Una de las utopías recientes que hace agua por el colapso del ideal que la contiene es la de la televisión de
calidad, cohesiva y propositiva que contribuiría al desarrollo de la sociedad abierta. El último texto de Karl Popper
advierte seriamente sobre los peligros de que la apertura de la sociedad estimule sin límites el poder trivializador de
la televisión. Es al menos sintomático que los editores
(La televisión es mala... FCE, México, 2000) hayan agrupado
ese grito testimonial de Popper con un texto de Juan Pablo II, cuyo pontificado mediático ha sido objeto de la
mistificación trivial de la pantalla fría y blanda que convierte las pesadillas en deseos y los valores en imágenes reiterativas,
cuyo paradójico valor de consumo radica en una novedad que dura segundos.
Por eso no comencé adjudicando el estatus de ciudadano al espectador. Frente a las pantallas mexicanas,
tenemos deberes impuestos unilateralmente y ningún derecho.
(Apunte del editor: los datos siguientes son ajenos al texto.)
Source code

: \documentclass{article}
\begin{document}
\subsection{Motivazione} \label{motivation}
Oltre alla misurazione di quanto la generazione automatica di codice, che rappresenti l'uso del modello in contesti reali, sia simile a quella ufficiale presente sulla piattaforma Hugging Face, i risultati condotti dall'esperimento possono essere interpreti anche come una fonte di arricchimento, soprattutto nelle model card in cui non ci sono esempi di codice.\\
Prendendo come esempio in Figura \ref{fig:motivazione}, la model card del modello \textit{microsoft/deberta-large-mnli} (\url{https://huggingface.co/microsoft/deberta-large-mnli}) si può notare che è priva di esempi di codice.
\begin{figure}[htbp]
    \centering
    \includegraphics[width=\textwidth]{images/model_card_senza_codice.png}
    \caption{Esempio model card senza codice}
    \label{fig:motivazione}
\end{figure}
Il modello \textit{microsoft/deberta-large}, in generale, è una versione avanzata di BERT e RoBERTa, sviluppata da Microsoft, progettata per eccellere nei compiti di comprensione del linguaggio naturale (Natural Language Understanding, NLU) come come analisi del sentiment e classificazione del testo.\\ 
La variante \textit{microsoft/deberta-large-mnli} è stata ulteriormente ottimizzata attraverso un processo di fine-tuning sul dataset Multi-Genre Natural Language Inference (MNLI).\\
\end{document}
Las obligaciones de todo espectador son:
a) Ser mediático en cada momento de su vida y de su muerte.
b) Adaptar sus aspiraciones, opiniones, referencias culturales, vestimenta, escala de valores y vocabulario
al estándar estrictamente marcado por la televisión, aun si su actividad como público se traslada al ámbito de
otros medios (prensa, radio e Internet). De otra manera no formará parte de la comunidad de
vendedores-consumidores que le da sentido a la convivencia social.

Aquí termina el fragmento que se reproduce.